Jonathan Franzen at the Cheltenham Literature Festival on October 2, 2015 in Cheltenham, England.
Jonathan Franzen at the Cheltenham Literature Festival on October 2, 2015 in Cheltenham, England.
David Levenson via Getty Images

Houellebecq, at least, cares too little for the opinions of women to be troubled by his critics. The subjugation of women in Submission seems to derive less from petulance, as with Franzen, than from untroubled disdain.

In François’s eyes, and seemingly in Houellebecq’s, the institution of Islamic patriarchy, complete with polygamy and restrictions on women's behavior, actually benefits the ladies, if they only have the right attitude. “Under an Islamic regime, women -- at least the ones pretty enough to attract a husband -- were able to remain children nearly their entire lives,” ponders François -- a man who, by the way, is drawing an enormous pension to spend the rest of his life at home, feeding himself TV dinners reheated in the microwave, an appliance without which he’d likely starve.

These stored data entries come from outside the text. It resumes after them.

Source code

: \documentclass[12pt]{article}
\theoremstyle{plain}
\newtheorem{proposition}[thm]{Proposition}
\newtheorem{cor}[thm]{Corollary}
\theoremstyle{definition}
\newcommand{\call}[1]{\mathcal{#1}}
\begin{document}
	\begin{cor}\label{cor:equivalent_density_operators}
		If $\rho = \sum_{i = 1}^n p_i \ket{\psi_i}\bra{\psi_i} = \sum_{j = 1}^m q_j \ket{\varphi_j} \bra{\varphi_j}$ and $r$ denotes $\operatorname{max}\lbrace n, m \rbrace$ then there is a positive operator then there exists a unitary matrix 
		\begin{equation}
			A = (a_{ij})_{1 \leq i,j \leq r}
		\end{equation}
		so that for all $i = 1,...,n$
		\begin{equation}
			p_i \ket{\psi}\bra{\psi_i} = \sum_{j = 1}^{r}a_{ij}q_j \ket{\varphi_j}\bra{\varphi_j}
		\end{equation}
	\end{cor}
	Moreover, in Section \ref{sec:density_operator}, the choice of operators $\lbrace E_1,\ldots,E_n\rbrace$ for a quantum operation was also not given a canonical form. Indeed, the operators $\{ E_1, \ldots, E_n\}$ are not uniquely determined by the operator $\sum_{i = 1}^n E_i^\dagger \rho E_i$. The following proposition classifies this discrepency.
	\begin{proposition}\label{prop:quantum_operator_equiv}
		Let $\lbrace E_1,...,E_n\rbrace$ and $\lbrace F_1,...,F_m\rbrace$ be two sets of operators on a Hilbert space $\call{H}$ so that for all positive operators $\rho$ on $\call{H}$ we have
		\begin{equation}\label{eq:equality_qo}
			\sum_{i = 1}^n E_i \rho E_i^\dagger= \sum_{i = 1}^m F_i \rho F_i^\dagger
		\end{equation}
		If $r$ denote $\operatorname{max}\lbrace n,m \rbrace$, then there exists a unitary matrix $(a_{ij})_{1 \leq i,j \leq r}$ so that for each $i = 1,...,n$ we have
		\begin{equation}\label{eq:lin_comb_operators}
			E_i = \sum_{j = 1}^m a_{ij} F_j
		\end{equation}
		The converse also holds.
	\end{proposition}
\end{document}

In Houellebecq’s Islamicized society, men are deemed adults by virtue of their access to income, while women, restricted to the unpaid domestic work of keeping those men fed, clothed and sexually satisfied, are mere children. Meanwhile, the women who aren’t “pretty enough to attract a husband” vanish into a hypothetical ether --François couldn’t care less about women who aren’t his potential wives, and therefore Houellebecq doesn’t either. (Or perhaps it’s the other way around.)

The only happily married couple we’re shown in Submission is François’ colleague, Marie-Françoise Tanneur, and her husband, Alain, who works for the French intelligence agency. Marie-Françoise, far from representing the values of feminism, earns her happiness by being a demure wife. When François visits the couple, his accomplished former coworker cooks an epicurean, multi-course meal and serves it to the two men while they relax and discuss the political situation over port. “[S]he was thriving,” François observes. “To see her bustling around the kitchen in an apron … it was hard to believe that just days ago she’d been leading a doctoral seminar on the altogether unusual circumstances surrounding Balzac’s corrections to the proofs of Béatrix.”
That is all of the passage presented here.